Salonda tek kalmıştık. Ilgar yanımdan ayrılarak az önce kalktığı koltuğa geri oturdu. Bende onun karşısındaki koltuğa oturdum.

"Sence Karan yapabilecek mi?" Omuz silkti ve telefonunu eline aldı. "Bana karşı çok katısın ama Aleda'ya bir ağabey gibi davranıyorsun." Elindeki telefonundan kafasını kaldırdı ve bana baktı.

"Çünkü Aleda diğerleri gibi değil, saf ve temiz." Kaşlarımı çattım.

"Ne yani ben fena ve sinsi miyim?" Elindeki telefonu bıraktı ve oturduğu üçlü koltuğa yayıldı.

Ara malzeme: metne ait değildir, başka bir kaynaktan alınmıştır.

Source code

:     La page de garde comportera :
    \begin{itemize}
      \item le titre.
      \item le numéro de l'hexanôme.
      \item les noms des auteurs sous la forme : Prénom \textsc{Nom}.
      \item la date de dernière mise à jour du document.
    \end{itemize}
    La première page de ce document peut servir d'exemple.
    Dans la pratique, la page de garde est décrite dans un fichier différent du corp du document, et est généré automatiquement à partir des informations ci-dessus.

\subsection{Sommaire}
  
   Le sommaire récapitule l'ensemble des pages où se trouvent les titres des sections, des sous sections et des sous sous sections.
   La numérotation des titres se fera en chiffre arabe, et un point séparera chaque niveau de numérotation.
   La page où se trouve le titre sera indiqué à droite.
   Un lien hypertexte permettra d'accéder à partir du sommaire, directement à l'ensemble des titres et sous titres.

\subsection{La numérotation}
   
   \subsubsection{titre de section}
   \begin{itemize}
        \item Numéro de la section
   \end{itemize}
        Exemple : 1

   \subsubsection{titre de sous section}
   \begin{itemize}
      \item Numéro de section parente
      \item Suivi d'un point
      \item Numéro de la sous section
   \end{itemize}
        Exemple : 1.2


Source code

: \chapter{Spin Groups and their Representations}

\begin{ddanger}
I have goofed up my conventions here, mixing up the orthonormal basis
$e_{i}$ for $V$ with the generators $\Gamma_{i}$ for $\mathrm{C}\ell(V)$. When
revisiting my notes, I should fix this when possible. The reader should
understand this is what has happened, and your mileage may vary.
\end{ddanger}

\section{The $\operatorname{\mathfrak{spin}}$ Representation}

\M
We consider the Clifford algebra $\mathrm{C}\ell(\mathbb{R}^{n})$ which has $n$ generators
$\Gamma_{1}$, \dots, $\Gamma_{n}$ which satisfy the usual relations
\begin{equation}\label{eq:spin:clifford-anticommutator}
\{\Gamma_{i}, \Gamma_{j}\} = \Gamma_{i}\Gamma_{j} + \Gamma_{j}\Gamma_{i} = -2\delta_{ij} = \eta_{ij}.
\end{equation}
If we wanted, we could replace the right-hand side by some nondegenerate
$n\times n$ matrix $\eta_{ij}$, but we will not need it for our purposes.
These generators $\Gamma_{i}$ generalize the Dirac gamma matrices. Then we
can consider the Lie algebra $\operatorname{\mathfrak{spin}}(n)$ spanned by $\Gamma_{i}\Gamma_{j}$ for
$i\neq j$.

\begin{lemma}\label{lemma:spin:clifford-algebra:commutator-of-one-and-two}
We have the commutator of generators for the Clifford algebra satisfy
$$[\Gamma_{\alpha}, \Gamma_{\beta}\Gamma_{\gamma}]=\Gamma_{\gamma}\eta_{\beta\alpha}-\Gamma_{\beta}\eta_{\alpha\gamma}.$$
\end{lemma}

"Aslında tüm kadınlar olarak öylesiniz." Sinirle güldüm.

"Bir kadın seni çok fena yarı yolda bırakmış." Ciddileşti. Sarıya dönük kaşları çatıldı. Dolgun dudakları aralandı ama bu sefer konuşmadı. "Öfke." Dedim adının anlamını söyleyerek. "Bazen oldukça sakinsin, bazen de en küçük şeye çıkışıyorsun. Senin öfke problemin var." Yapmacık bir şekilde gülümsedi ve alkışladı beni.